Your answer should be the lines of the data below that contain "where".

━━ SOURCE DATA

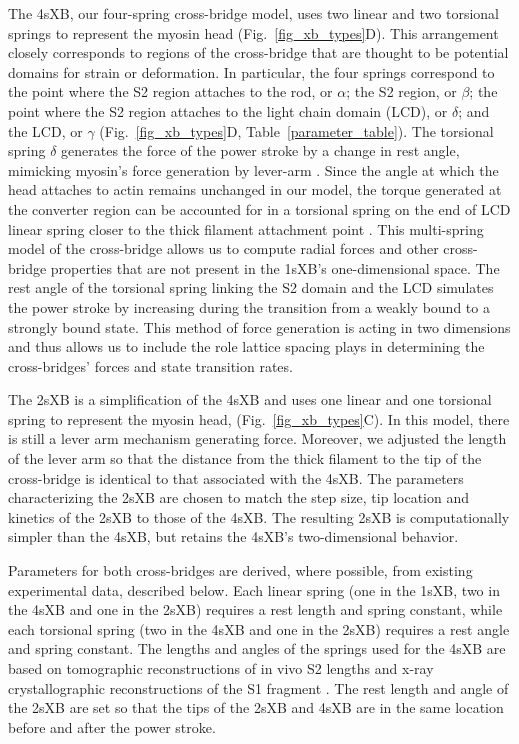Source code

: \documentclass[]{article}
\begin{document}
The 4sXB, our four-spring cross-bridge model, uses two linear and two torsional springs to represent the myosin head (Fig.~\ref{fig_xb_types}D).
This arrangement closely corresponds to regions of the cross-bridge that are thought to be potential domains for strain or deformation. 
In particular, the four springs correspond to the point where the S2 region attaches to the rod, or $\alpha$; the S2 region, or $\beta$; the point where the S2 region attaches to the light chain domain (LCD), or $\delta$; and the LCD, or $\gamma$ (Fig.~\ref{fig_xb_types}D, Table~\ref{parameter_table}). 
The torsional spring $\delta$ generates the force of the power stroke by a change in rest angle, mimicking myosin's force generation by lever-arm \citep{Houdusse2000, Houdusse2001}. 
Since the angle at which the head attaches to actin remains unchanged in our model, the torque generated at the converter region can be accounted for in a torsional spring on the end of LCD linear spring closer to the thick filament attachment point \citep{Houdusse2000}. 
This multi-spring model of the cross-bridge allows us to compute radial forces and other cross-bridge properties that are not present in the 1sXB's one-dimensional space. 
The rest angle of the torsional spring linking the S2 domain and the LCD simulates the power stroke by increasing during the transition from a weakly bound to a strongly bound state.
This method of force generation is acting in two dimensions and thus allows us to include the role lattice spacing plays in determining the cross-bridges' forces and state transition rates.

The 2sXB is a simplification of the 4sXB and uses one linear and one torsional spring to represent the myosin head, (Fig.~\ref{fig_xb_types}C).
In this model, there is still a lever arm mechanism generating force.  
Moreover, we adjusted the length of the lever arm so that the distance from the thick filament to the tip of the cross-bridge is identical to that associated with the 4sXB\@.
The parameters characterizing the 2sXB are chosen to match the step size, tip location and kinetics of the 2sXB to those of the 4sXB\@. 
The resulting 2sXB is computationally simpler than the 4sXB, but retains the 4sXB's two-dimensional behavior.

Parameters for both cross-bridges are derived, where possible, from existing experimental data, described below.  
Each linear spring (one in the 1sXB, two in the 4sXB and one in the 2sXB) requires a rest length and spring constant, while each torsional spring (two in the 4sXB and one in the 2sXB) requires a rest angle and spring constant.
The lengths and angles of the springs used for the 4sXB are based on tomographic reconstructions of in vivo S2 lengths and x-ray crystallographic reconstructions of the S1 fragment \citep{Taylor1999, Rayment1993}.
The rest length and angle of the 2sXB are set so that the tips of the 2sXB and 4sXB are in the same location before and after the power stroke.
\end{document}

━━━━

■ RESPONSE TO THIS EXERCISE
In particular, the four springs correspond to the point where the S2 region attaches to the rod, or $\alpha$; the S2 region, or $\beta$; the point where the S2 region attaches to the light chain domain (LCD), or $\delta$; and the LCD, or $\gamma$ (Fig.~\ref{fig_xb_types}D, Table~\ref{parameter_table}). 
Parameters for both cross-bridges are derived, where possible, from existing experimental data, described below.  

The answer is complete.